Women’s health advocates say affiliations between non-Catholic and Catholic hospitals have squelched abortions in a number of locations, and full-blown mergers have also affected health services such as sterilization and contraception.

Hoag has a flagship 485-bed hospital with sweeping Pacific Ocean views and another hospital in nearby Irvine. It joined with Irvine-based St. Joseph Health, which has 14 acute care hospitals in California and Texas, after winning state approval to form a regional health care system called Covenant Health Network.

The economic downturn and health care overhaul have driven many non-profit hospitals to form partnerships or merge entirely in recent years, and cultural conflicts related to religion, teaching style or other differences often need to be hashed out for the ventures to succeed, said Lisa Goldstein, associate managing director of the not-for-profit hospital ratings team at Moody’s.

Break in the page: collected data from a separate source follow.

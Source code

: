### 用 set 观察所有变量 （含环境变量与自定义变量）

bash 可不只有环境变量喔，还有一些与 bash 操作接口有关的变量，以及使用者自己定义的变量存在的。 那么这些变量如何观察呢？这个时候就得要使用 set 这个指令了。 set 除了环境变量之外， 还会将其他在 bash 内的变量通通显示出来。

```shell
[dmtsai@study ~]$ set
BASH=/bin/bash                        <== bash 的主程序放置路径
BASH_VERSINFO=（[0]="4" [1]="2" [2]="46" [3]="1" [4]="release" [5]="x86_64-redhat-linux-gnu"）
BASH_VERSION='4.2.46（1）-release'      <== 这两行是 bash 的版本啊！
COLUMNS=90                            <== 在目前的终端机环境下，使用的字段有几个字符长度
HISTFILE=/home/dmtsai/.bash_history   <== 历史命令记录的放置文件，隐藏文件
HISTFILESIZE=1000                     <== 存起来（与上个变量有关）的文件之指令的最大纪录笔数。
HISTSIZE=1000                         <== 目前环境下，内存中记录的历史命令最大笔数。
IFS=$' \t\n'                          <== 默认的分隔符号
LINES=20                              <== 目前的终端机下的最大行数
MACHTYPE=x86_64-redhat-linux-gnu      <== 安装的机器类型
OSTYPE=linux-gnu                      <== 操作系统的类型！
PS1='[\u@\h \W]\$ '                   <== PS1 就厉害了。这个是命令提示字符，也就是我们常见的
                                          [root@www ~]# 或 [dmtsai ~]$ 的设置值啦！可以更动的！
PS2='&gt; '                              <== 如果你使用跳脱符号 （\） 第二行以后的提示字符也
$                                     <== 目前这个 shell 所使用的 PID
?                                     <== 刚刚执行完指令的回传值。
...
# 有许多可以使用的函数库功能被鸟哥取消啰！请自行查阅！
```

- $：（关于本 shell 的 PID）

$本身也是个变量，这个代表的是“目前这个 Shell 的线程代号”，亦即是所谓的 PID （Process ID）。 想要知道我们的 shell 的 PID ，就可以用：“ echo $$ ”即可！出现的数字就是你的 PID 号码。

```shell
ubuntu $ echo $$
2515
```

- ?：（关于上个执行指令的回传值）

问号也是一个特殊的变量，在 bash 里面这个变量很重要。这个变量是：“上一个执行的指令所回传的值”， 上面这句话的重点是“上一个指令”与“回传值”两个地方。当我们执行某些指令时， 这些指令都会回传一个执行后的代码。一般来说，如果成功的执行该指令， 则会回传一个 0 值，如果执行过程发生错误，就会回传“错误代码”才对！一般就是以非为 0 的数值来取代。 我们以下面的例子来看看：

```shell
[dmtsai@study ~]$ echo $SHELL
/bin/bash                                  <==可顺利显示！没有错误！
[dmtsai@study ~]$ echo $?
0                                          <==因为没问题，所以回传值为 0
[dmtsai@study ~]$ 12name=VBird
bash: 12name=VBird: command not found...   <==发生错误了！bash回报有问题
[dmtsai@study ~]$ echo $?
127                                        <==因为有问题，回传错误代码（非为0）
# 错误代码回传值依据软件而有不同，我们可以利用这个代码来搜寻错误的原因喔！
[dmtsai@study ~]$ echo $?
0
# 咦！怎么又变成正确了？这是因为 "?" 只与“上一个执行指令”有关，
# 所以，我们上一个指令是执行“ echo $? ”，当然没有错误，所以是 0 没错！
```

Dr. Richard Afable, Hoag’s former president who now heads Covenant, said Hoag took a closer look at its abortion practices because it was joining with a Catholic health system where the procedure isn’t allowed.

Afable said the hospital decided to cease performing elective abortions because it does so few of them anyway — only about 100 a year. He said Hoag will continue to perform abortions when medically indicated and that most elective abortions are done in a doctor’s office or could be better performed at a centre with a higher volume of the procedures.

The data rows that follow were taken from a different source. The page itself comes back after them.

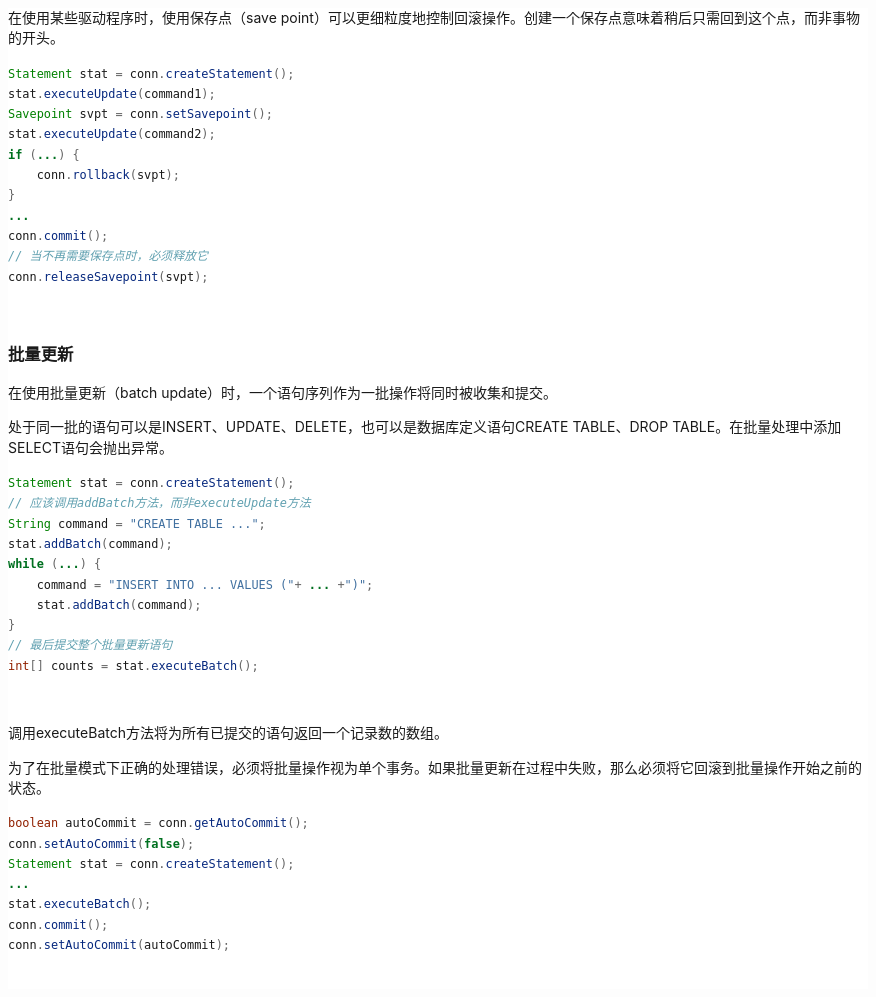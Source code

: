 在使用某些驱动程序时，使用保存点（save point）可以更细粒度地控制回滚操作。创建一个保存点意味着稍后只需回到这个点，而非事物的开头。

```java
Statement stat = conn.createStatement();
stat.executeUpdate(command1);
Savepoint svpt = conn.setSavepoint();
stat.executeUpdate(command2);
if (...) {
    conn.rollback(svpt);
}
...
conn.commit();
// 当不再需要保存点时，必须释放它
conn.releaseSavepoint(svpt);
```

![点击并拖拽以移动](data:image/gif;base64,R0lGODlhAQABAPABAP///wAAACH5BAEKAAAALAAAAAABAAEAAAICRAEAOw==)

### 批量更新

在使用批量更新（batch update）时，一个语句序列作为一批操作将同时被收集和提交。

处于同一批的语句可以是INSERT、UPDATE、DELETE，也可以是数据库定义语句CREATE TABLE、DROP TABLE。在批量处理中添加SELECT语句会抛出异常。

```java
Statement stat = conn.createStatement();
// 应该调用addBatch方法，而非executeUpdate方法
String command = "CREATE TABLE ...";
stat.addBatch(command);
while (...) {
    command = "INSERT INTO ... VALUES ("+ ... +")";
    stat.addBatch(command);
}
// 最后提交整个批量更新语句
int[] counts = stat.executeBatch();
```

![点击并拖拽以移动](data:image/gif;base64,R0lGODlhAQABAPABAP///wAAACH5BAEKAAAALAAAAAABAAEAAAICRAEAOw==)

调用executeBatch方法将为所有已提交的语句返回一个记录数的数组。

为了在批量模式下正确的处理错误，必须将批量操作视为单个事务。如果批量更新在过程中失败，那么必须将它回滚到批量操作开始之前的状态。

```java
boolean autoCommit = conn.getAutoCommit();
conn.setAutoCommit(false);
Statement stat = conn.createStatement();
...
stat.executeBatch();
conn.commit();
conn.setAutoCommit(autoCommit);
```

![点击并拖拽以移动](data:image/gif;base64,R0lGODlhAQABAPABAP///wAAACH5BAEKAAAALAAAAAABAAEAAAICRAEAOw==)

“We looked very closely at all the things we do that are generally not supported at Catholic hospitals,” he said. “We are not limiting any physician from conducting their medical practice in any way they would like. If a physician wants to do an elective abortion, there are places and locations where they can conduct that.”

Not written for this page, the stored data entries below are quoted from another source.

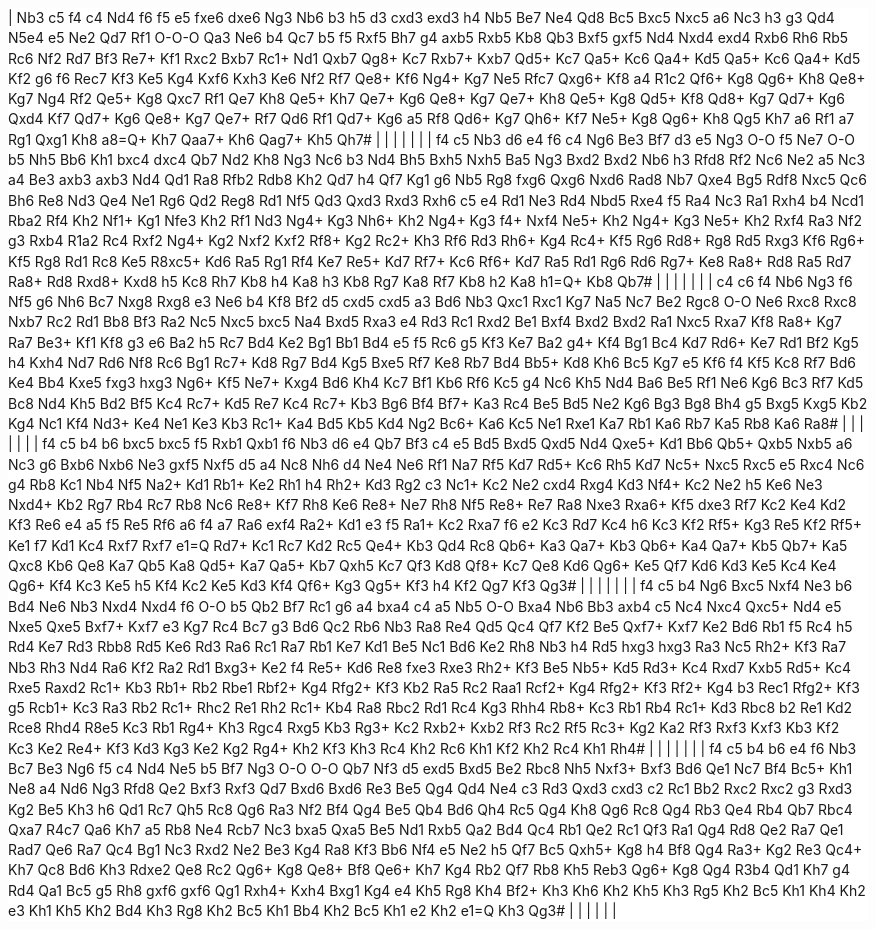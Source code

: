 | Nb3 c5 f4 c4 Nd4 f6 f5 e5 fxe6 dxe6 Ng3 Nb6 b3 h5 d3 cxd3 exd3 h4 Nb5 Be7 Ne4 Qd8 Bc5 Bxc5 Nxc5 a6 Nc3 h3 g3 Qd4 N5e4 e5 Ne2 Qd7 Rf1 O-O-O Qa3 Ne6 b4 Qc7 b5 f5 Rxf5 Bh7 g4 axb5 Rxb5 Kb8 Qb3 Bxf5 gxf5 Nd4 Nxd4 exd4 Rxb6 Rh6 Rb5 Rc6 Nf2 Rd7 Bf3 Re7+ Kf1 Rxc2 Bxb7 Rc1+ Nd1 Qxb7 Qg8+ Kc7 Rxb7+ Kxb7 Qd5+ Kc7 Qa5+ Kc6 Qa4+ Kd5 Qa5+ Kc6 Qa4+ Kd5 Kf2 g6 f6 Rec7 Kf3 Ke5 Kg4 Kxf6 Kxh3 Ke6 Nf2 Rf7 Qe8+ Kf6 Ng4+ Kg7 Ne5 Rfc7 Qxg6+ Kf8 a4 R1c2 Qf6+ Kg8 Qg6+ Kh8 Qe8+ Kg7 Ng4 Rf2 Qe5+ Kg8 Qxc7 Rf1 Qe7 Kh8 Qe5+ Kh7 Qe7+ Kg6 Qe8+ Kg7 Qe7+ Kh8 Qe5+ Kg8 Qd5+ Kf8 Qd8+ Kg7 Qd7+ Kg6 Qxd4 Kf7 Qd7+ Kg6 Qe8+ Kg7 Qe7+ Rf7 Qd6 Rf1 Qd7+ Kg6 a5 Rf8 Qd6+ Kg7 Qh6+ Kf7 Ne5+ Kg8 Qg6+ Kh8 Qg5 Kh7 a6 Rf1 a7 Rg1 Qxg1 Kh8 a8=Q+ Kh7 Qaa7+ Kh6 Qag7+ Kh5 Qh7# |  |  |  |  |  |
| f4 c5 Nb3 d6 e4 f6 c4 Ng6 Be3 Bf7 d3 e5 Ng3 O-O f5 Ne7 O-O b5 Nh5 Bb6 Kh1 bxc4 dxc4 Qb7 Nd2 Kh8 Ng3 Nc6 b3 Nd4 Bh5 Bxh5 Nxh5 Ba5 Ng3 Bxd2 Bxd2 Nb6 h3 Rfd8 Rf2 Nc6 Ne2 a5 Nc3 a4 Be3 axb3 axb3 Nd4 Qd1 Ra8 Rfb2 Rdb8 Kh2 Qd7 h4 Qf7 Kg1 g6 Nb5 Rg8 fxg6 Qxg6 Nxd6 Rad8 Nb7 Qxe4 Bg5 Rdf8 Nxc5 Qc6 Bh6 Re8 Nd3 Qe4 Ne1 Rg6 Qd2 Reg8 Rd1 Nf5 Qd3 Qxd3 Rxd3 Rxh6 c5 e4 Rd1 Ne3 Rd4 Nbd5 Rxe4 f5 Ra4 Nc3 Ra1 Rxh4 b4 Ncd1 Rba2 Rf4 Kh2 Nf1+ Kg1 Nfe3 Kh2 Rf1 Nd3 Ng4+ Kg3 Nh6+ Kh2 Ng4+ Kg3 f4+ Nxf4 Ne5+ Kh2 Ng4+ Kg3 Ne5+ Kh2 Rxf4 Ra3 Nf2 g3 Rxb4 R1a2 Rc4 Rxf2 Ng4+ Kg2 Nxf2 Kxf2 Rf8+ Kg2 Rc2+ Kh3 Rf6 Rd3 Rh6+ Kg4 Rc4+ Kf5 Rg6 Rd8+ Rg8 Rd5 Rxg3 Kf6 Rg6+ Kf5 Rg8 Rd1 Rc8 Ke5 R8xc5+ Kd6 Ra5 Rg1 Rf4 Ke7 Re5+ Kd7 Rf7+ Kc6 Rf6+ Kd7 Ra5 Rd1 Rg6 Rd6 Rg7+ Ke8 Ra8+ Rd8 Ra5 Rd7 Ra8+ Rd8 Rxd8+ Kxd8 h5 Kc8 Rh7 Kb8 h4 Ka8 h3 Kb8 Rg7 Ka8 Rf7 Kb8 h2 Ka8 h1=Q+ Kb8 Qb7# |  |  |  |  |  |
| c4 c6 f4 Nb6 Ng3 f6 Nf5 g6 Nh6 Bc7 Nxg8 Rxg8 e3 Ne6 b4 Kf8 Bf2 d5 cxd5 cxd5 a3 Bd6 Nb3 Qxc1 Rxc1 Kg7 Na5 Nc7 Be2 Rgc8 O-O Ne6 Rxc8 Rxc8 Nxb7 Rc2 Rd1 Bb8 Bf3 Ra2 Nc5 Nxc5 bxc5 Na4 Bxd5 Rxa3 e4 Rd3 Rc1 Rxd2 Be1 Bxf4 Bxd2 Bxd2 Ra1 Nxc5 Rxa7 Kf8 Ra8+ Kg7 Ra7 Be3+ Kf1 Kf8 g3 e6 Ba2 h5 Rc7 Bd4 Ke2 Bg1 Bb1 Bd4 e5 f5 Rc6 g5 Kf3 Ke7 Ba2 g4+ Kf4 Bg1 Bc4 Kd7 Rd6+ Ke7 Rd1 Bf2 Kg5 h4 Kxh4 Nd7 Rd6 Nf8 Rc6 Bg1 Rc7+ Kd8 Rg7 Bd4 Kg5 Bxe5 Rf7 Ke8 Rb7 Bd4 Bb5+ Kd8 Kh6 Bc5 Kg7 e5 Kf6 f4 Kf5 Kc8 Rf7 Bd6 Ke4 Bb4 Kxe5 fxg3 hxg3 Ng6+ Kf5 Ne7+ Kxg4 Bd6 Kh4 Kc7 Bf1 Kb6 Rf6 Kc5 g4 Nc6 Kh5 Nd4 Ba6 Be5 Rf1 Ne6 Kg6 Bc3 Rf7 Kd5 Bc8 Nd4 Kh5 Bd2 Bf5 Kc4 Rc7+ Kd5 Re7 Kc4 Rc7+ Kb3 Bg6 Bf4 Bf7+ Ka3 Rc4 Be5 Bd5 Ne2 Kg6 Bg3 Bg8 Bh4 g5 Bxg5 Kxg5 Kb2 Kg4 Nc1 Kf4 Nd3+ Ke4 Ne1 Ke3 Kb3 Rc1+ Ka4 Bd5 Kb5 Kd4 Ng2 Bc6+ Ka6 Kc5 Ne1 Rxe1 Ka7 Rb1 Ka6 Rb7 Ka5 Rb8 Ka6 Ra8# |  |  |  |  |  |
| f4 c5 b4 b6 bxc5 bxc5 f5 Rxb1 Qxb1 f6 Nb3 d6 e4 Qb7 Bf3 c4 e5 Bd5 Bxd5 Qxd5 Nd4 Qxe5+ Kd1 Bb6 Qb5+ Qxb5 Nxb5 a6 Nc3 g6 Bxb6 Nxb6 Ne3 gxf5 Nxf5 d5 a4 Nc8 Nh6 d4 Ne4 Ne6 Rf1 Na7 Rf5 Kd7 Rd5+ Kc6 Rh5 Kd7 Nc5+ Nxc5 Rxc5 e5 Rxc4 Nc6 g4 Rb8 Kc1 Nb4 Nf5 Na2+ Kd1 Rb1+ Ke2 Rh1 h4 Rh2+ Kd3 Rg2 c3 Nc1+ Kc2 Ne2 cxd4 Rxg4 Kd3 Nf4+ Kc2 Ne2 h5 Ke6 Ne3 Nxd4+ Kb2 Rg7 Rb4 Rc7 Rb8 Nc6 Re8+ Kf7 Rh8 Ke6 Re8+ Ne7 Rh8 Nf5 Re8+ Re7 Ra8 Nxe3 Rxa6+ Kf5 dxe3 Rf7 Kc2 Ke4 Kd2 Kf3 Re6 e4 a5 f5 Re5 Rf6 a6 f4 a7 Ra6 exf4 Ra2+ Kd1 e3 f5 Ra1+ Kc2 Rxa7 f6 e2 Kc3 Rd7 Kc4 h6 Kc3 Kf2 Rf5+ Kg3 Re5 Kf2 Rf5+ Ke1 f7 Kd1 Kc4 Rxf7 Rxf7 e1=Q Rd7+ Kc1 Rc7 Kd2 Rc5 Qe4+ Kb3 Qd4 Rc8 Qb6+ Ka3 Qa7+ Kb3 Qb6+ Ka4 Qa7+ Kb5 Qb7+ Ka5 Qxc8 Kb6 Qe8 Ka7 Qb5 Ka8 Qd5+ Ka7 Qa5+ Kb7 Qxh5 Kc7 Qf3 Kd8 Qf8+ Kc7 Qe8 Kd6 Qg6+ Ke5 Qf7 Kd6 Kd3 Ke5 Kc4 Ke4 Qg6+ Kf4 Kc3 Ke5 h5 Kf4 Kc2 Ke5 Kd3 Kf4 Qf6+ Kg3 Qg5+ Kf3 h4 Kf2 Qg7 Kf3 Qg3# |  |  |  |  |  |
| f4 c5 b4 Ng6 Bxc5 Nxf4 Ne3 b6 Bd4 Ne6 Nb3 Nxd4 Nxd4 f6 O-O b5 Qb2 Bf7 Rc1 g6 a4 bxa4 c4 a5 Nb5 O-O Bxa4 Nb6 Bb3 axb4 c5 Nc4 Nxc4 Qxc5+ Nd4 e5 Nxe5 Qxe5 Bxf7+ Kxf7 e3 Kg7 Rc4 Bc7 g3 Bd6 Qc2 Rb6 Nb3 Ra8 Re4 Qd5 Qc4 Qf7 Kf2 Be5 Qxf7+ Kxf7 Ke2 Bd6 Rb1 f5 Rc4 h5 Rd4 Ke7 Rd3 Rbb8 Rd5 Ke6 Rd3 Ra6 Rc1 Ra7 Rb1 Ke7 Kd1 Be5 Nc1 Bd6 Ke2 Rh8 Nb3 h4 Rd5 hxg3 hxg3 Ra3 Nc5 Rh2+ Kf3 Ra7 Nb3 Rh3 Nd4 Ra6 Kf2 Ra2 Rd1 Bxg3+ Ke2 f4 Re5+ Kd6 Re8 fxe3 Rxe3 Rh2+ Kf3 Be5 Nb5+ Kd5 Rd3+ Kc4 Rxd7 Kxb5 Rd5+ Kc4 Rxe5 Raxd2 Rc1+ Kb3 Rb1+ Rb2 Rbe1 Rbf2+ Kg4 Rfg2+ Kf3 Kb2 Ra5 Rc2 Raa1 Rcf2+ Kg4 Rfg2+ Kf3 Rf2+ Kg4 b3 Rec1 Rfg2+ Kf3 g5 Rcb1+ Kc3 Ra3 Rb2 Rc1+ Rhc2 Re1 Rh2 Rc1+ Kb4 Ra8 Rbc2 Rd1 Rc4 Kg3 Rhh4 Rb8+ Kc3 Rb1 Rb4 Rc1+ Kd3 Rbc8 b2 Re1 Kd2 Rce8 Rhd4 R8e5 Kc3 Rb1 Rg4+ Kh3 Rgc4 Rxg5 Kb3 Rg3+ Kc2 Rxb2+ Kxb2 Rf3 Rc2 Rf5 Rc3+ Kg2 Ka2 Rf3 Rxf3 Kxf3 Kb3 Kf2 Kc3 Ke2 Re4+ Kf3 Kd3 Kg3 Ke2 Kg2 Rg4+ Kh2 Kf3 Kh3 Rc4 Kh2 Rc6 Kh1 Kf2 Kh2 Rc4 Kh1 Rh4# |  |  |  |  |  |
| f4 c5 b4 b6 e4 f6 Nb3 Bc7 Be3 Ng6 f5 c4 Nd4 Ne5 b5 Bf7 Ng3 O-O O-O Qb7 Nf3 d5 exd5 Bxd5 Be2 Rbc8 Nh5 Nxf3+ Bxf3 Bd6 Qe1 Nc7 Bf4 Bc5+ Kh1 Ne8 a4 Nd6 Ng3 Rfd8 Qe2 Bxf3 Rxf3 Qd7 Bxd6 Bxd6 Re3 Be5 Qg4 Qd4 Ne4 c3 Rd3 Qxd3 cxd3 c2 Rc1 Bb2 Rxc2 Rxc2 g3 Rxd3 Kg2 Be5 Kh3 h6 Qd1 Rc7 Qh5 Rc8 Qg6 Ra3 Nf2 Bf4 Qg4 Be5 Qb4 Bd6 Qh4 Rc5 Qg4 Kh8 Qg6 Rc8 Qg4 Rb3 Qe4 Rb4 Qb7 Rbc4 Qxa7 R4c7 Qa6 Kh7 a5 Rb8 Ne4 Rcb7 Nc3 bxa5 Qxa5 Be5 Nd1 Rxb5 Qa2 Bd4 Qc4 Rb1 Qe2 Rc1 Qf3 Ra1 Qg4 Rd8 Qe2 Ra7 Qe1 Rad7 Qe6 Ra7 Qc4 Bg1 Nc3 Rxd2 Ne2 Be3 Kg4 Ra8 Kf3 Bb6 Nf4 e5 Ne2 h5 Qf7 Bc5 Qxh5+ Kg8 h4 Bf8 Qg4 Ra3+ Kg2 Re3 Qc4+ Kh7 Qc8 Bd6 Kh3 Rdxe2 Qe8 Rc2 Qg6+ Kg8 Qe8+ Bf8 Qe6+ Kh7 Kg4 Rb2 Qf7 Rb8 Kh5 Reb3 Qg6+ Kg8 Qg4 R3b4 Qd1 Kh7 g4 Rd4 Qa1 Bc5 g5 Rh8 gxf6 gxf6 Qg1 Rxh4+ Kxh4 Bxg1 Kg4 e4 Kh5 Rg8 Kh4 Bf2+ Kh3 Kh6 Kh2 Kh5 Kh3 Rg5 Kh2 Bc5 Kh1 Kh4 Kh2 e3 Kh1 Kh5 Kh2 Bd4 Kh3 Rg8 Kh2 Bc5 Kh1 Bb4 Kh2 Bc5 Kh1 e2 Kh2 e1=Q Kh3 Qg3# |  |  |  |  |  |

Obstetrician Dr. Richard Agnew said he worries Hoag may start to weed out other services over time. He also said he doesn’t feel his patients who choose abortion should be shuffled off to a Planned Parenthood or different hospital, noting most are women who wanted to get pregnant but are carrying a fetus with genetic abnormalities and need a hospital level of care.

“It’s not like they’re doing anything illegal,” Agnew said. “It’s bad enough for them to have to make a decision.”

Hospitals steeped in different faith traditions have had to contend with public concern over mergers and affiliations in states including Connecticut, Kentucky and Washington. The debate has most often surfaced in mergers involving Catholic hospitals due to the church’s directives on issues ranging from abortion and birth control to end-of-life decisions.

In suburban Philadelphia, two hospitals, Abington and Holy Redeemer, called off a proposed partnership after community members were upset the plan would have ended abortions at Abington.

Catholic facilities account for more than one fifth of the country’s hospital admissions, according to the Catholic Health Association.

Most commonly, affiliation agreements have led non-Catholic hospitals to stop providing abortions, while mergers and acquisitions have also led some institutions to stop performing other services, such as tubal ligation, said Sheila Reynertson, advocacy co-ordinator for New York-based Merger Watch, which tracks the effects of mergers between religious and secular hospitals on reproductive and other health services.

Lori Vandermeir, president of the National Organization for Women’s Orange County chapter, said she worries the spate of hospital mergers will affect women’s access to abortion even when no laws have changed.

“They have the ability to reset abortion-access behind the scenes, without the legislature being involved,” she said.

In St. Joseph’s statement of common values, the health system states that “direct abortion and physician assisted suicide are not part of St. Joseph Health services.”

Afable said there have been no other changes to procedures offered at either hospital, noting Hoag will continue to perform sterilizations and provide contraception. He said no changes would be made to women’s health services at Hoag for at least a decade under the agreement.

Pro-abortion rights groups staged a rally outside the hospital Thursday, while anti-abortion advocates who welcomed Hoag’s decision held a counterdemonstration. The controversy has also sparked a spirited debate in the editorial pages of local newspapers.

Tom Johnson, a local businessman, wrote in the Orange County Register that while he supports abortion rights he doesn’t see a problem with hospitals limiting their offerings. He recalled that he had to travel to Los Angeles for a kidney transplant eight years ago because Hoag did not perform the procedure.

“I’m 100 per cent in favour of a woman’s right to choose. Not 50 per cent, not 75 per cent – 100 per cent,” Johnson wrote in a guest column in the newspaper. “But I also, at the same time, respect the right of Hoag Hospital to choose what services it will provide and what services it will not.”